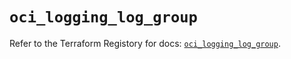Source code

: # `oci_logging_log_group`

Refer to the Terraform Registory for docs: [`oci_logging_log_group`](https://registry.terraform.io/providers/oracle/oci/6.18.0/docs/resources/logging_log_group).

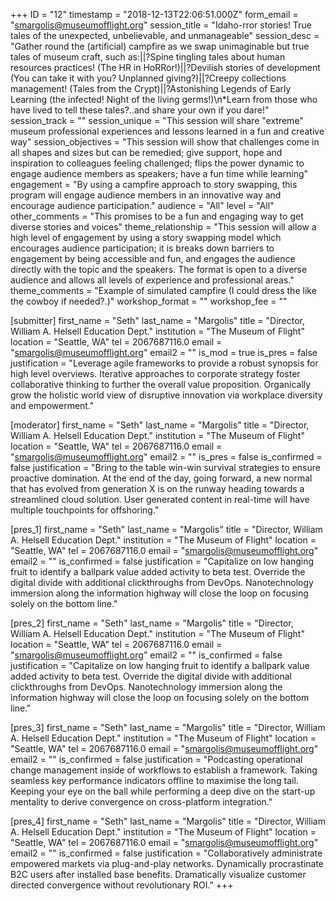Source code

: +++
ID = "12"
timestamp = "2018-12-13T22:06:51.000Z"
form_email = "smargolis@museumofflight.org"
session_title = "Idaho-rror stories! True tales of the unexpected, unbelievable, and unmanageable"
session_desc = "Gather round the (artificial) campfire as we swap unimaginable but true tales of museum craft, such as:||?Spine tingling tales about human resources practices! (The HR in HoRRor!)||?Devilish stories of development (You can take it with you? Unplanned giving?)||?Creepy collections management! (Tales from the Crypt)||?Astonishing Legends of Early Learning (the infected! Night of the living germs!)\n*Learn from those who have lived to tell these tales?..and share your own if you dare!"
session_track = ""
session_unique = "This session will share \"extreme\" museum professional experiences and lessons learned in a fun and creative way"
session_objectives = "This session will show that challenges come in all shapes and sizes but can be remedied; give support, hope and inspiration to colleagues feeling challenged; flips the power dynamic to engage audience members as speakers; have a fun time while learning"
engagement = "By using a campfire approach to story swapping, this program will engage audience members in an innovative way and encourage audience participation."
audience = "All"
level = "All"
other_comments = "This promises to be a fun and engaging way to get diverse stories and voices"
theme_relationship = "This session will allow a high level of engagement by using a story swapping model which encourages audience participation; it is breaks down barriers to engagement by being accessible and fun, and engages the audience directly with the topic and the speakers. The format is open to a diverse audience and allows all levels of experience and professional areas."
theme_comments = "Example of simulated campfire (I could dress the like the cowboy if needed?.)"
workshop_format = ""
workshop_fee = ""

[submitter]
first_name = "Seth"
last_name = "Margolis"
title = "Director, William A. Helsell Education Dept."
institution = "The Museum of Flight"
location = "Seattle, WA"
tel = 2067687116.0
email = "smargolis@museumofflight.org"
email2 = ""
is_mod = true
is_pres = false
justification = "Leverage agile frameworks to provide a robust synopsis for high level overviews. Iterative approaches to corporate strategy foster collaborative thinking to further the overall value proposition. Organically grow the holistic world view of disruptive innovation via workplace diversity and empowerment."

[moderator]
first_name = "Seth"
last_name = "Margolis"
title = "Director, William A. Helsell Education Dept."
institution = "The Museum of Flight"
location = "Seattle, WA"
tel = 2067687116.0
email = "smargolis@museumofflight.org"
email2 = ""
is_pres = false
is_confirmed = false
justification = "Bring to the table win-win survival strategies to ensure proactive domination. At the end of the day, going forward, a new normal that has evolved from generation X is on the runway heading towards a streamlined cloud solution. User generated content in real-time will have multiple touchpoints for offshoring."

[pres_1]
first_name = "Seth"
last_name = "Margolis"
title = "Director, William A. Helsell Education Dept."
institution = "The Museum of Flight"
location = "Seattle, WA"
tel = 2067687116.0
email = "smargolis@museumofflight.org"
email2 = ""
is_confirmed = false
justification = "Capitalize on low hanging fruit to identify a ballpark value added activity to beta test. Override the digital divide with additional clickthroughs from DevOps. Nanotechnology immersion along the information highway will close the loop on focusing solely on the bottom line."

[pres_2]
first_name = "Seth"
last_name = "Margolis"
title = "Director, William A. Helsell Education Dept."
institution = "The Museum of Flight"
location = "Seattle, WA"
tel = 2067687116.0
email = "smargolis@museumofflight.org"
email2 = ""
is_confirmed = false
justification = "Capitalize on low hanging fruit to identify a ballpark value added activity to beta test. Override the digital divide with additional clickthroughs from DevOps. Nanotechnology immersion along the information highway will close the loop on focusing solely on the bottom line."

[pres_3]
first_name = "Seth"
last_name = "Margolis"
title = "Director, William A. Helsell Education Dept."
institution = "The Museum of Flight"
location = "Seattle, WA"
tel = 2067687116.0
email = "smargolis@museumofflight.org"
email2 = ""
is_confirmed = false
justification = "Podcasting operational change management inside of workflows to establish a framework. Taking seamless key performance indicators offline to maximise the long tail. Keeping your eye on the ball while performing a deep dive on the start-up mentality to derive convergence on cross-platform integration."

[pres_4]
first_name = "Seth"
last_name = "Margolis"
title = "Director, William A. Helsell Education Dept."
institution = "The Museum of Flight"
location = "Seattle, WA"
tel = 2067687116.0
email = "smargolis@museumofflight.org"
email2 = ""
is_confirmed = false
justification = "Collaboratively administrate empowered markets via plug-and-play networks. Dynamically procrastinate B2C users after installed base benefits. Dramatically visualize customer directed convergence without revolutionary ROI."
+++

→ **WHAT IS REQUIRED**: Could the entries above be retyped exactly, with the pictures left out?

→ **RESPONSE TO THE TASK**:
Source code

: # `oci_logging_log_group`

Refer to the Terraform Registory for docs: [`oci_logging_log_group`](https://registry.terraform.io/providers/oracle/oci/6.18.0/docs/resources/logging_log_group).

Source code

: +++
ID = "12"
timestamp = "2018-12-13T22:06:51.000Z"
form_email = "smargolis@museumofflight.org"
session_title = "Idaho-rror stories! True tales of the unexpected, unbelievable, and unmanageable"
session_desc = "Gather round the (artificial) campfire as we swap unimaginable but true tales of museum craft, such as:||?Spine tingling tales about human resources practices! (The HR in HoRRor!)||?Devilish stories of development (You can take it with you? Unplanned giving?)||?Creepy collections management! (Tales from the Crypt)||?Astonishing Legends of Early Learning (the infected! Night of the living germs!)\n*Learn from those who have lived to tell these tales?..and share your own if you dare!"
session_track = ""
session_unique = "This session will share \"extreme\" museum professional experiences and lessons learned in a fun and creative way"
session_objectives = "This session will show that challenges come in all shapes and sizes but can be remedied; give support, hope and inspiration to colleagues feeling challenged; flips the power dynamic to engage audience members as speakers; have a fun time while learning"
engagement = "By using a campfire approach to story swapping, this program will engage audience members in an innovative way and encourage audience participation."
audience = "All"
level = "All"
other_comments = "This promises to be a fun and engaging way to get diverse stories and voices"
theme_relationship = "This session will allow a high level of engagement by using a story swapping model which encourages audience participation; it is breaks down barriers to engagement by being accessible and fun, and engages the audience directly with the topic and the speakers. The format is open to a diverse audience and allows all levels of experience and professional areas."
theme_comments = "Example of simulated campfire (I could dress the like the cowboy if needed?.)"
workshop_format = ""
workshop_fee = ""

[submitter]
first_name = "Seth"
last_name = "Margolis"
title = "Director, William A. Helsell Education Dept."
institution = "The Museum of Flight"
location = "Seattle, WA"
tel = 2067687116.0
email = "smargolis@museumofflight.org"
email2 = ""
is_mod = true
is_pres = false
justification = "Leverage agile frameworks to provide a robust synopsis for high level overviews. Iterative approaches to corporate strategy foster collaborative thinking to further the overall value proposition. Organically grow the holistic world view of disruptive innovation via workplace diversity and empowerment."

[moderator]
first_name = "Seth"
last_name = "Margolis"
title = "Director, William A. Helsell Education Dept."
institution = "The Museum of Flight"
location = "Seattle, WA"
tel = 2067687116.0
email = "smargolis@museumofflight.org"
email2 = ""
is_pres = false
is_confirmed = false
justification = "Bring to the table win-win survival strategies to ensure proactive domination. At the end of the day, going forward, a new normal that has evolved from generation X is on the runway heading towards a streamlined cloud solution. User generated content in real-time will have multiple touchpoints for offshoring."

[pres_1]
first_name = "Seth"
last_name = "Margolis"
title = "Director, William A. Helsell Education Dept."
institution = "The Museum of Flight"
location = "Seattle, WA"
tel = 2067687116.0
email = "smargolis@museumofflight.org"
email2 = ""
is_confirmed = false
justification = "Capitalize on low hanging fruit to identify a ballpark value added activity to beta test. Override the digital divide with additional clickthroughs from DevOps. Nanotechnology immersion along the information highway will close the loop on focusing solely on the bottom line."

[pres_2]
first_name = "Seth"
last_name = "Margolis"
title = "Director, William A. Helsell Education Dept."
institution = "The Museum of Flight"
location = "Seattle, WA"
tel = 2067687116.0
email = "smargolis@museumofflight.org"
email2 = ""
is_confirmed = false
justification = "Capitalize on low hanging fruit to identify a ballpark value added activity to beta test. Override the digital divide with additional clickthroughs from DevOps. Nanotechnology immersion along the information highway will close the loop on focusing solely on the bottom line."

[pres_3]
first_name = "Seth"
last_name = "Margolis"
title = "Director, William A. Helsell Education Dept."
institution = "The Museum of Flight"
location = "Seattle, WA"
tel = 2067687116.0
email = "smargolis@museumofflight.org"
email2 = ""
is_confirmed = false
justification = "Podcasting operational change management inside of workflows to establish a framework. Taking seamless key performance indicators offline to maximise the long tail. Keeping your eye on the ball while performing a deep dive on the start-up mentality to derive convergence on cross-platform integration."

[pres_4]
first_name = "Seth"
last_name = "Margolis"
title = "Director, William A. Helsell Education Dept."
institution = "The Museum of Flight"
location = "Seattle, WA"
tel = 2067687116.0
email = "smargolis@museumofflight.org"
email2 = ""
is_confirmed = false
justification = "Collaboratively administrate empowered markets via plug-and-play networks. Dynamically procrastinate B2C users after installed base benefits. Dramatically visualize customer directed convergence without revolutionary ROI."
+++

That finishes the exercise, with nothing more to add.